Exercise description
The data below holds the lines to copy: everything from the line containing "Probabilistic proof systems play" to the line containing "Neural Networks (GNNs)", both ends included, set down exactly.
------------------------------------------------------------
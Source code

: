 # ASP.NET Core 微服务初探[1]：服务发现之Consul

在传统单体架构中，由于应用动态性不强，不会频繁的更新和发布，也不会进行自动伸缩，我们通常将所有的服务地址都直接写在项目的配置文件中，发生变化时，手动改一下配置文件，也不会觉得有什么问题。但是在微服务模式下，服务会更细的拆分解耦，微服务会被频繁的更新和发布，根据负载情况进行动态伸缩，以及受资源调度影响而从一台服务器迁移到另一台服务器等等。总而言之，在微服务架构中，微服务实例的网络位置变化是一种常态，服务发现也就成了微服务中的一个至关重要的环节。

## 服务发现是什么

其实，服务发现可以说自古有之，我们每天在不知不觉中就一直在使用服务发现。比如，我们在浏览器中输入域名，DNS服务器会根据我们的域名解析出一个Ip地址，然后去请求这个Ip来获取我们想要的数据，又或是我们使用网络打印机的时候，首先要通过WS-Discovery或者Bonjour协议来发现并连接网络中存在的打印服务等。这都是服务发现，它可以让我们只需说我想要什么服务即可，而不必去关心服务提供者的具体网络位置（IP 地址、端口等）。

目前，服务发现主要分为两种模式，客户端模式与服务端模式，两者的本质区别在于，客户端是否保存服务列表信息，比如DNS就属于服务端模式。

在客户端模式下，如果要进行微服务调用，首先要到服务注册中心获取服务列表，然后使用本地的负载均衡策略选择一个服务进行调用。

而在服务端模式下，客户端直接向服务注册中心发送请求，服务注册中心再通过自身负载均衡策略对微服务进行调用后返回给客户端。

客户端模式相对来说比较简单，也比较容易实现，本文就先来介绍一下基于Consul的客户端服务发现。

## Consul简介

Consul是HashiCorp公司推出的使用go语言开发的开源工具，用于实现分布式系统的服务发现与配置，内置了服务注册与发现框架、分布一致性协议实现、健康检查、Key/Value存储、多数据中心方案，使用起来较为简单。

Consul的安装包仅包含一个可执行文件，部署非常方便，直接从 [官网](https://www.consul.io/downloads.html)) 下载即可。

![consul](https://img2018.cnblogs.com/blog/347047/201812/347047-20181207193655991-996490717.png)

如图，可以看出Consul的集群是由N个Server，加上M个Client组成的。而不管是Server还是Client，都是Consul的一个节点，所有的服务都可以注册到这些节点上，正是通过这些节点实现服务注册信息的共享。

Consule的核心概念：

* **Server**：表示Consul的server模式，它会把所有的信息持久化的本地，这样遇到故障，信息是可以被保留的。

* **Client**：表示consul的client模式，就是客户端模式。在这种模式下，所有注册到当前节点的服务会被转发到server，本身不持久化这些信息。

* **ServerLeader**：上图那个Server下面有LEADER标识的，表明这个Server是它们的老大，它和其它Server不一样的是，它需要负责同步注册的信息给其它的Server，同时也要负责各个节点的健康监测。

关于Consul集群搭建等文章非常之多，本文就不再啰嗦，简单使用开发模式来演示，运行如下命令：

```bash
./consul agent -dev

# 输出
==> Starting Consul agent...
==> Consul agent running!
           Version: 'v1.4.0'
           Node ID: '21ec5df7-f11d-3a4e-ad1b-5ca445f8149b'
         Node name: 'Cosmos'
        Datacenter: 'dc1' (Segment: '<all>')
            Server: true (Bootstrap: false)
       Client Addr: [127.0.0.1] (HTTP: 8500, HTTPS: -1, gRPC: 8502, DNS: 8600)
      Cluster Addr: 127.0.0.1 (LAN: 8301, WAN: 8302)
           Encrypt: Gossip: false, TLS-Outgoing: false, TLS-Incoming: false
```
------------------------------------------------------------
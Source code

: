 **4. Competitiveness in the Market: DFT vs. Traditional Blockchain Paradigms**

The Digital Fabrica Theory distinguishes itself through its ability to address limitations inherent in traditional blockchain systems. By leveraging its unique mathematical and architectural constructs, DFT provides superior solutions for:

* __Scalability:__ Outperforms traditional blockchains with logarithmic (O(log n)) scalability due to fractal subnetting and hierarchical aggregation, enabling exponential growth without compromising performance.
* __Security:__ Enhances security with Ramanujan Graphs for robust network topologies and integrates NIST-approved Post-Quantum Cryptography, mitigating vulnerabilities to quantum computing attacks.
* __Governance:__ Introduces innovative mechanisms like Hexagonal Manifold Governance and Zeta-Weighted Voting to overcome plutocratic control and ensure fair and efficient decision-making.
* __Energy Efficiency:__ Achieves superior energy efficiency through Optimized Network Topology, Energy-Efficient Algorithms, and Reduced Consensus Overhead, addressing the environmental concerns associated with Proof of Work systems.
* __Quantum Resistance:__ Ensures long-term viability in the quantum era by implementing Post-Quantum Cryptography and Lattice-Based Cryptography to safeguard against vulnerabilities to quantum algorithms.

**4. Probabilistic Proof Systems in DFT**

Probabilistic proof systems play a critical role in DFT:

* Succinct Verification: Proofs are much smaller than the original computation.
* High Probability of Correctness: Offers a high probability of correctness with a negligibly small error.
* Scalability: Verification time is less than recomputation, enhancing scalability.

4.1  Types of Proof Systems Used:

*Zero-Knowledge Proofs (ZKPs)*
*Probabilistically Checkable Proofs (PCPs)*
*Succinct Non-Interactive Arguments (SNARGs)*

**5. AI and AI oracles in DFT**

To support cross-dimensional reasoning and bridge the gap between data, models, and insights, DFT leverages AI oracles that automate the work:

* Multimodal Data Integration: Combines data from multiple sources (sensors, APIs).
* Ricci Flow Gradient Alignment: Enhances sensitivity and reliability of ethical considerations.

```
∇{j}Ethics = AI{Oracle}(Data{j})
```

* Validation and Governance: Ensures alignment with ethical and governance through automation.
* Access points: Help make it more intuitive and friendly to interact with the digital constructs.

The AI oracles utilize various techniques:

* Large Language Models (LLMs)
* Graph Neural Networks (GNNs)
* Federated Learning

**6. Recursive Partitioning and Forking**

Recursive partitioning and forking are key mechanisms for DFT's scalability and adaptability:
------------------------------------------------------------
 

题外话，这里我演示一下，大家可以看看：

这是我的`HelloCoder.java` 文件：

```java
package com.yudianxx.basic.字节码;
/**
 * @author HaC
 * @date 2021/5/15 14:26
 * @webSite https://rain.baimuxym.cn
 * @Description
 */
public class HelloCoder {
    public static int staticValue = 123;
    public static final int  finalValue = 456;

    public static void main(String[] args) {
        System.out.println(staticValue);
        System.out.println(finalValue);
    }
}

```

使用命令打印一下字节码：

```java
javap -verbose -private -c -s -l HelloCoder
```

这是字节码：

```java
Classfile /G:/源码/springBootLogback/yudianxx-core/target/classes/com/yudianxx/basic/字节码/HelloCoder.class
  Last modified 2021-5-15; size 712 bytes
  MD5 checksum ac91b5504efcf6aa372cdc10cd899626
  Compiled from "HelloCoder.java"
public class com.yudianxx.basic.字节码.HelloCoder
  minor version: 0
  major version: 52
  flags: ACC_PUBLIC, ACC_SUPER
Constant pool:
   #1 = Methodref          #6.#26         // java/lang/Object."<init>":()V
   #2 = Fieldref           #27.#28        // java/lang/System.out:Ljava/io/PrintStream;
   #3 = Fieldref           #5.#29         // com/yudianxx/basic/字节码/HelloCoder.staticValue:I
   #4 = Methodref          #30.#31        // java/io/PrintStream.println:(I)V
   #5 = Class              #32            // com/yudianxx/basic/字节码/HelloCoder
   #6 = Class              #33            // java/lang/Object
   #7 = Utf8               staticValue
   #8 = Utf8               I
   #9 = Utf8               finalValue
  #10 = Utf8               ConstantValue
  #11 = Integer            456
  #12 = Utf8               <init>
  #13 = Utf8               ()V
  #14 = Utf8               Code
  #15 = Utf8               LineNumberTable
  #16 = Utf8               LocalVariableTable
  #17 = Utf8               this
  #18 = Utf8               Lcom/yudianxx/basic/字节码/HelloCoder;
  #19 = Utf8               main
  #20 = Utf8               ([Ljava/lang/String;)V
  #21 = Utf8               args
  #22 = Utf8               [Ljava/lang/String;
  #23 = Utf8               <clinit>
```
------------------------------------------------------------
Result of the task
Probabilistic proof systems play a critical role in DFT:

* Succinct Verification: Proofs are much smaller than the original computation.
* High Probability of Correctness: Offers a high probability of correctness with a negligibly small error.
* Scalability: Verification time is less than recomputation, enhancing scalability.

4.1  Types of Proof Systems Used:

*Zero-Knowledge Proofs (ZKPs)*
*Probabilistically Checkable Proofs (PCPs)*
*Succinct Non-Interactive Arguments (SNARGs)*

**5. AI and AI oracles in DFT**

To support cross-dimensional reasoning and bridge the gap between data, models, and insights, DFT leverages AI oracles that automate the work:

* Multimodal Data Integration: Combines data from multiple sources (sensors, APIs).
* Ricci Flow Gradient Alignment: Enhances sensitivity and reliability of ethical considerations.

```
∇{j}Ethics = AI{Oracle}(Data{j})
```

* Validation and Governance: Ensures alignment with ethical and governance through automation.
* Access points: Help make it more intuitive and friendly to interact with the digital constructs.

The AI oracles utilize various techniques:

* Large Language Models (LLMs)
* Graph Neural Networks (GNNs)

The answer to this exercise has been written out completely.